Nigéria: Nouvelle attaque des rebelles du MEND contre un oléoduc de Shell
Le principal mouvement armé dans la zone pétrolière du Nigeria, le MEND, a affirmé lundi avoir attaqué un oléoduc de Shell, attaque confirmée par l'armée et plus tardivement par la compagnie qui a partiellement stoppé sa station de pompage.
la suite de cette nouvelle attaque, le prix du baril s'est apprécié de plus d'un dollar à Londres et New York, respectivement à 132,70 pour le Brent à Londres et 133,24 USD pour le West Texas Intermediate, avec livraison juillet.

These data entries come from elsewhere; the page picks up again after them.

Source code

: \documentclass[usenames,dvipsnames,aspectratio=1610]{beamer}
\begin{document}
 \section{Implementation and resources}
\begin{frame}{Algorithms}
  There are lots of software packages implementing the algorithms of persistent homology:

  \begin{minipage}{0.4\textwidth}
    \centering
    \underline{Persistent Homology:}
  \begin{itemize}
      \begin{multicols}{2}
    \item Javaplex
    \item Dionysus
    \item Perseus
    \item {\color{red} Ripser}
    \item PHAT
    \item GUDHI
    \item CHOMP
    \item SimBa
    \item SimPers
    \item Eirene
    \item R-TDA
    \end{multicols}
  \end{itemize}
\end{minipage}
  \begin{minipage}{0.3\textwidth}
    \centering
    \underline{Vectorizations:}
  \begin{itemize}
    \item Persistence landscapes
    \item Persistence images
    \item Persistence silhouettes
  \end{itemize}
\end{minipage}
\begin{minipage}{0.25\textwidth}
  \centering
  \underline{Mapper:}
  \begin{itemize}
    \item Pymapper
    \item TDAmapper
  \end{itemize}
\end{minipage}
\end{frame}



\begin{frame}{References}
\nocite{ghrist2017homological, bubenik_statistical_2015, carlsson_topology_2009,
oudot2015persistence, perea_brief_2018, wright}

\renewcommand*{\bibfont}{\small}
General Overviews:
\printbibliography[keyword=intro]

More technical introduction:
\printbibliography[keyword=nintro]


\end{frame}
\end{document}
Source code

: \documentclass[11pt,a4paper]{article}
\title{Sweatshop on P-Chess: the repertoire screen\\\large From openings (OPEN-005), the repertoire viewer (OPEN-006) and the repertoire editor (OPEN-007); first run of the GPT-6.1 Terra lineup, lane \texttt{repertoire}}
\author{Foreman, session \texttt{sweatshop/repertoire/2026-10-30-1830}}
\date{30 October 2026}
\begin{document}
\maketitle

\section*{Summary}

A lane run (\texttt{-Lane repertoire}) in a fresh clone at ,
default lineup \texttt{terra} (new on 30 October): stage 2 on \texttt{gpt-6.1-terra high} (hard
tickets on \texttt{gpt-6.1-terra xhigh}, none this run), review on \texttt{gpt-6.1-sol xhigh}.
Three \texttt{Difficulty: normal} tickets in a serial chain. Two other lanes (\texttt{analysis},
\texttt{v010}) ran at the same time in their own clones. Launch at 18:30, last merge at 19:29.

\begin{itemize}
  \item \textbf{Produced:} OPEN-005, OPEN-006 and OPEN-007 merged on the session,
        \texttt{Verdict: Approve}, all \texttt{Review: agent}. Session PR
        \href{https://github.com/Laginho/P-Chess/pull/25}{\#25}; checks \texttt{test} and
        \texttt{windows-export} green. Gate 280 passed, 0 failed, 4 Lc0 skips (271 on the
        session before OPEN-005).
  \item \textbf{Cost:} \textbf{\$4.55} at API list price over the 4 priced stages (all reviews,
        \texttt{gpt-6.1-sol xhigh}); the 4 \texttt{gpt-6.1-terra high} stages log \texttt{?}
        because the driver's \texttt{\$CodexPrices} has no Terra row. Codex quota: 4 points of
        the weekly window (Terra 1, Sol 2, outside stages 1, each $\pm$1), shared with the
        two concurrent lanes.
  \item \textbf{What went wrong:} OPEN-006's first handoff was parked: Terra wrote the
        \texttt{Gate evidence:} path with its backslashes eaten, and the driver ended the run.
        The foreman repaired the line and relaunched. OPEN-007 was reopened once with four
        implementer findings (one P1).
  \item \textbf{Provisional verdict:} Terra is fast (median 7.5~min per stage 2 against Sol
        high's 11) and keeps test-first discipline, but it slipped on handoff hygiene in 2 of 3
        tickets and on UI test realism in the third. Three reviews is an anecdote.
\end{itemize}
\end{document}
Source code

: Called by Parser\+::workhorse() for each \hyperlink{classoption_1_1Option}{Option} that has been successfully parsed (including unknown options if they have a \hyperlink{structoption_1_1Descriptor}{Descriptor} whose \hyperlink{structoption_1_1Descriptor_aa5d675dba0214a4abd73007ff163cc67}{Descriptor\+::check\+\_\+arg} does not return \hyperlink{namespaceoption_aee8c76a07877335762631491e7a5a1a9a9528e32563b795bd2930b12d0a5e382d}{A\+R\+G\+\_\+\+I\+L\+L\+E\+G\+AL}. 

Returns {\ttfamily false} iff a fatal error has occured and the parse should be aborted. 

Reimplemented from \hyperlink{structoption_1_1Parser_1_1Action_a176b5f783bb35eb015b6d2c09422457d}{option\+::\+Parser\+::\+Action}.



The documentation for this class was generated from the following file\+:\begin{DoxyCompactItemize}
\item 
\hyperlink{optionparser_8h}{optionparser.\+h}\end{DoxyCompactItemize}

Après avoir catégoriquement démenti toute attaque et surtout les morts de 11 soldats que le Mouvement d'émancipation du delta du Niger (MEND) affirme avoir tués, un porte-parole régional de l'armée a finalement admis qu'une explosion s'était produite sur une installation de Shell. "Les informations à notre disposition font état de l'explosion d'un oléoduc à la station de pompage d'Awoba" a indiqué le lieutenant-colonel Musa Sagir, disant "soupçonner" un acte délibéré. Dans un premier temps l'armée avait démenti toute attaque.
De son côté SPDC (Shell Petroleum Development Company) n'a pour sa part confirmé l'attaque qu'en milieu de journée. "Un survol a permis de constater que du pétrole s'était écoulé, et nous avons mobilisé des équipements pour stopper ces écoulements", précise le porte-parole. Shell précise qu'il a également "stoppé une partie de la production pour éviter la poursuite de ces écoulements", sans préciser le volume de perte de production. Dans la matinée, le MEND avait annoncé avoir tué onze soldats et saboté un oléoduc de Shell à la station d'Awoba dans l'Etat de Rivers, à environ 40 km au sud-ouest de Port Harcourt.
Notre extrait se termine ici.